#### [Required work]
If an entry below holds a picture, skip the picture and copy everything else exactly.

#### [Data listing]
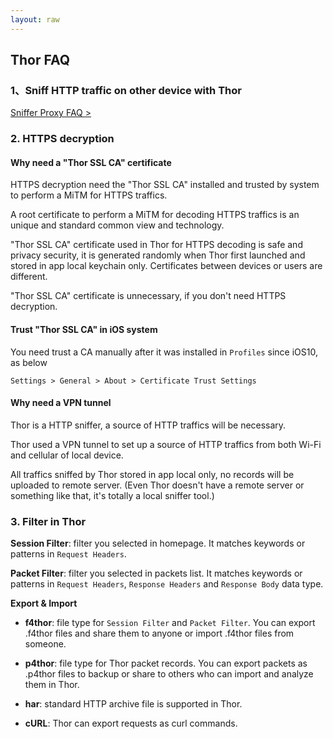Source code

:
 ```yaml
---
layout: raw
---
```


## Thor FAQ

### 1、Sniff HTTP traffic on other device with Thor

[Sniffer Proxy FAQ >](../proxy-en/doc.md)

### 2. HTTPS decryption

#### Why need a "Thor SSL CA" certificate

HTTPS decryption need the "Thor SSL CA" installed and trusted by system to perform a MiTM for HTTPS traffics.

 A root certificate to perform a MiTM for decoding HTTPS traffics is an unique and standard common view and technology. 


"Thor SSL CA" certificate used in Thor for HTTPS decoding is safe and privacy security, it is generated randomly when Thor first launched and stored in app local keychain only.
Certificates between devices or users are different.

"Thor SSL CA" certificate is unnecessary, if you don't need HTTPS decryption.


#### Trust "Thor SSL CA" in iOS system

You need trust a CA manually after it was installed in `Profiles` since iOS10, as below


`Settings > General > About > Certificate Trust Settings`


#### Why need a VPN tunnel

Thor is a HTTP sniffer, a source of HTTP traffics will be necessary.

Thor used a VPN tunnel to set up a source of HTTP traffics from both Wi-Fi and cellular of local device.

All traffics sniffed by Thor stored in app local only, no records will be uploaded to remote server. (Even Thor doesn't have a remote server or something like that, it's totally a local sniffer tool.) 


### 3. Filter in Thor

**Session Filter**: filter you selected in homepage. It matches keywords or patterns in `Request Headers`.


**Packet Filter**: filter you selected in packets list. It matches keywords or patterns in `Request Headers`, `Response Headers` and `Response Body` data type.


**Export & Import**
* **f4thor**: file type for `Session Filter` and `Packet Filter`. You can export .f4thor files and share them to anyone or import .f4thor files from someone.

* **p4thor**: file type for Thor packet records. You can export packets as .p4thor files to backup or share to others who can import and analyze them in Thor.

* **har**: standard HTTP archive file is supported in Thor.

* **cURL**: Thor can export requests as curl commands.


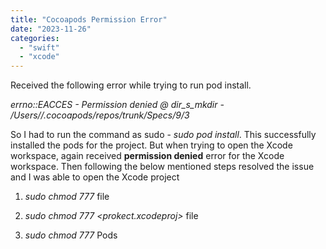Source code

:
 ```yaml
---
title: "Cocoapods Permission Error"
date: "2023-11-26"
categories: 
  - "swift"
  - "xcode"
---
```


Received the following error while trying to run pod install.

_errno::EACCES - Permission denied @ dir\_s\_mkdir - /Users/<username>/.cocoapods/repos/trunk/Specs/9/3_

So I had to run the command as sudo - _sudo pod install_. This successfully installed the pods for the project. But when trying to open the Xcode workspace, again received **permission denied** error for the Xcode workspace. Then following the below mentioned steps resolved the issue and I was able to open the Xcode project

1. _sudo chmod 777 <project workspace>_ file

3. _sudo chmod 777 <prokect.xcodeproj>_ file

5. _sudo chmod 777_ Pods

#### [Problem solution]
Source code

:
 ```yaml
---
layout: raw
---
```


## Thor FAQ

### 1、Sniff HTTP traffic on other device with Thor

[Sniffer Proxy FAQ >](../proxy-en/doc.md)

### 2. HTTPS decryption

#### Why need a "Thor SSL CA" certificate

HTTPS decryption need the "Thor SSL CA" installed and trusted by system to perform a MiTM for HTTPS traffics.

 A root certificate to perform a MiTM for decoding HTTPS traffics is an unique and standard common view and technology. 


"Thor SSL CA" certificate used in Thor for HTTPS decoding is safe and privacy security, it is generated randomly when Thor first launched and stored in app local keychain only.
Certificates between devices or users are different.

"Thor SSL CA" certificate is unnecessary, if you don't need HTTPS decryption.


#### Trust "Thor SSL CA" in iOS system

You need trust a CA manually after it was installed in `Profiles` since iOS10, as below


`Settings > General > About > Certificate Trust Settings`


#### Why need a VPN tunnel

Thor is a HTTP sniffer, a source of HTTP traffics will be necessary.

Thor used a VPN tunnel to set up a source of HTTP traffics from both Wi-Fi and cellular of local device.

All traffics sniffed by Thor stored in app local only, no records will be uploaded to remote server. (Even Thor doesn't have a remote server or something like that, it's totally a local sniffer tool.) 


### 3. Filter in Thor

**Session Filter**: filter you selected in homepage. It matches keywords or patterns in `Request Headers`.


**Packet Filter**: filter you selected in packets list. It matches keywords or patterns in `Request Headers`, `Response Headers` and `Response Body` data type.


**Export & Import**
* **f4thor**: file type for `Session Filter` and `Packet Filter`. You can export .f4thor files and share them to anyone or import .f4thor files from someone.

* **p4thor**: file type for Thor packet records. You can export packets as .p4thor files to backup or share to others who can import and analyze them in Thor.

* **har**: standard HTTP archive file is supported in Thor.

* **cURL**: Thor can export requests as curl commands.


Source code

:
 ```yaml
---
title: "Cocoapods Permission Error"
date: "2023-11-26"
categories: 
  - "swift"
  - "xcode"
---
```


Received the following error while trying to run pod install.

_errno::EACCES - Permission denied @ dir\_s\_mkdir - /Users/<username>/.cocoapods/repos/trunk/Specs/9/3_

So I had to run the command as sudo - _sudo pod install_. This successfully installed the pods for the project. But when trying to open the Xcode workspace, again received **permission denied** error for the Xcode workspace. Then following the below mentioned steps resolved the issue and I was able to open the Xcode project

1. _sudo chmod 777 <project workspace>_ file

3. _sudo chmod 777 <prokect.xcodeproj>_ file

5. _sudo chmod 777_ Pods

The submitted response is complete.